The music was composed by Ilaiyaraaja. The song "Saara Yeh Aalam" is based on "Ananda Ragam" from the Tamil film Panneer Pushpangal (1981).

=== Hindi Soundtrack ===

| No | Song | Singer(s) | Lyricist(s) |
| 1 | "Dheemi Dheemi" | Shreya Ghoshal | Gulzar |
| 2 | "Josh Mein" | K. J. Yesudas |
| 3 | "Kaise Kahein" | Sadhana Sargam, Roopkumar Rathod |
| 4 | "Police Police" | Shweta Pandit, Ninad Kamat |
| 5 | "Saara Yeh Alam Noorani Hai" | Shreya Ghoshal, Roopkumar Rathod |
| 6 | "Shapath" | Ilaiyaraaja |

=== Telugu Soundtrack ===

| No | Song | Singer(s) | Lyricist(s) |
| 1 | "Manasa Adagava" | Shreya Ghoshal | Sirivennela Seetharama Sastry |
| 2 | "Pourusham Swasaga" | Vijay Prakash |
| 3 | "Adaganidhe Cheppedhi" | Sunitha, Vijay Prakash |
| 4 | "Police Police" | Shweta Pandit, Ninad Kamat |
| 5 | "Ye Oohalonu" | Vijay Prakash, Shreya Ghoshal |
| 6 | "Enno Tyagala" | Ilaiyaraaja |

=== Tamil Soundtrack ===

| No | Song | Singer(s) | Lyricist(s) |
| 1 | "Oru Naal Maalaiyil" | Shreya Ghoshal | Palani Bharathi |
| 2 | "Yezhunthu Vaa" | Vijay Prakash | Muthulingam |
| 3 | "Solvatharku Oru Solillaiya" | Tippu, Manjari | Palani Bharathi |
| 4 | "Laettaga Varuvanga Loottiyum" | Tippu, Manjari | Muthulingam |
| 5 | "En Nenjil Raagam Enge Enge" | Shreya Ghoshal, Vijay Prakash | Mu. Metha |
| 6 | "Enge Naam Desam Poguthu" | Ilaiyaraaja |

== Reception ==
Sukanya Verma of Rediff.com rated the film one out of five, writing, "In the original, Raghuvaran exuded menacing energy with his smouldering eyes.

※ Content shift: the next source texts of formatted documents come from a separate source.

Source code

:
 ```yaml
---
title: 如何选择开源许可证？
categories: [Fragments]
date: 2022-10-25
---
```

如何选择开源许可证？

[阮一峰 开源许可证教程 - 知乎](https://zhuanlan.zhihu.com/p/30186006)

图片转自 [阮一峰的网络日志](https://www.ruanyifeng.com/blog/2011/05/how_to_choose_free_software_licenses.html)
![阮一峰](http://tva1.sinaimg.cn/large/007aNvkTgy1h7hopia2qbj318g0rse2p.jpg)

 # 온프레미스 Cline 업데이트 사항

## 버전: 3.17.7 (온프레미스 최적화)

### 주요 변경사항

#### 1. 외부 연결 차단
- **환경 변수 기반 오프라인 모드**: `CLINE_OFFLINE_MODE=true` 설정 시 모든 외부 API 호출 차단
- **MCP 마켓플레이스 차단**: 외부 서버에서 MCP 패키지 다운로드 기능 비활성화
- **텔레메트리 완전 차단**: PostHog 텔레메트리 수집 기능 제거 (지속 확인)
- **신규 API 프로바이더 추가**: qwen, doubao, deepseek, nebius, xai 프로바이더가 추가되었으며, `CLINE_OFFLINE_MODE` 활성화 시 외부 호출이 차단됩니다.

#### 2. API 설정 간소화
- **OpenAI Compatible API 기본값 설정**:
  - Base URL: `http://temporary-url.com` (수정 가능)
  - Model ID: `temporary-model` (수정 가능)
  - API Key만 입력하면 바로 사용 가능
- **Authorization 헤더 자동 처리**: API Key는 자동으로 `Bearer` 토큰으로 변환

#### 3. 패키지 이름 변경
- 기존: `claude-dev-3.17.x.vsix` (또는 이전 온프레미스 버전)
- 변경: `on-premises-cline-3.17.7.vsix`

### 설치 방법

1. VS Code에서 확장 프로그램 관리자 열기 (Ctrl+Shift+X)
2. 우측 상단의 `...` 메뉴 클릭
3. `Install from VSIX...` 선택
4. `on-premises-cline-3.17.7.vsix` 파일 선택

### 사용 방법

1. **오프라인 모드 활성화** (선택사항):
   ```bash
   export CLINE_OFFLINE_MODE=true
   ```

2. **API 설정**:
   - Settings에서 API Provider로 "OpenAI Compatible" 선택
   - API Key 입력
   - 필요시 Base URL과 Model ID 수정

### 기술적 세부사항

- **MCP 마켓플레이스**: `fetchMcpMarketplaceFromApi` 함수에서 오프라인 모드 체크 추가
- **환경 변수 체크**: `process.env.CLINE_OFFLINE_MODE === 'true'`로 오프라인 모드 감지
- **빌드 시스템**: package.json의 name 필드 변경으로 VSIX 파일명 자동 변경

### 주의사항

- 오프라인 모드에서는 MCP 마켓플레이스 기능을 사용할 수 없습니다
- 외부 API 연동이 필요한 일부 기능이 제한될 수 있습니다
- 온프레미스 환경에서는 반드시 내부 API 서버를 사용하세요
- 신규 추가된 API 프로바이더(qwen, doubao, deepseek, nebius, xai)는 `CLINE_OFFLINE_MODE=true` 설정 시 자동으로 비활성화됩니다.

In this Shiva, nasty is defined as a scowling ogre. That explains a series of repugnant performances from the bunch of incompetent villains. They evoke sniggers instead of awe." Taran Adarsh of IndiaFM gave the film one out of five, writing, "On the whole, SHIVA is a poor show, with nothing except gruesome violence on display." Jaspreet Pandohar of BBC.com wrote, " Everything from the dull good versus evil storyline, to the terrible casting of lead actors reeks of a bad decision. But the biggest culprit is the film's theme. An honest cop fighting unscrupulous elements holds little novelty today, even if an accomplished storyteller like Varma directs it. Compared with his previous works, Shiva comes across as a pale photocopy."